Work required :: The following entries should be restated word for word, pictures excluded.

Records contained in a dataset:
■ ■ ■ ■
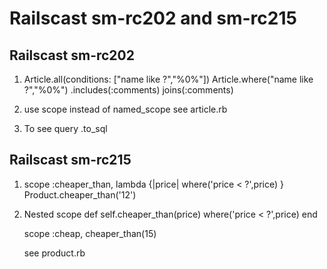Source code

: Railscast sm-rc202 and sm-rc215
===============================

Railscast sm-rc202
------------------
1. Article.all(conditions: ["name like ?","%0%"])
   Article.where("name like ?","%0%")     .includes(:comments)  joins(:comments)
2. use scope instead of named_scope
   see article.rb

3. To see query
   .to_sql

Railscast sm-rc215
--------------------
1. scope :cheaper_than, lambda {|price| where('price < ?',price) }
   Product.cheaper_than('12')
2. Nested scope
   def self.cheaper_than(price)
       where('price < ?',price)
   end

   scope :cheap, cheaper_than(15)

   see product.rb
■ ■ ■ ■
Solution for this exercise ::
Source code

: Railscast sm-rc202 and sm-rc215
===============================

Railscast sm-rc202
------------------
1. Article.all(conditions: ["name like ?","%0%"])
   Article.where("name like ?","%0%")     .includes(:comments)  joins(:comments)
2. use scope instead of named_scope
   see article.rb

3. To see query
   .to_sql

Railscast sm-rc215
--------------------
1. scope :cheaper_than, lambda {|price| where('price < ?',price) }
   Product.cheaper_than('12')
2. Nested scope
   def self.cheaper_than(price)
       where('price < ?',price)
   end

   scope :cheap, cheaper_than(15)

   see product.rb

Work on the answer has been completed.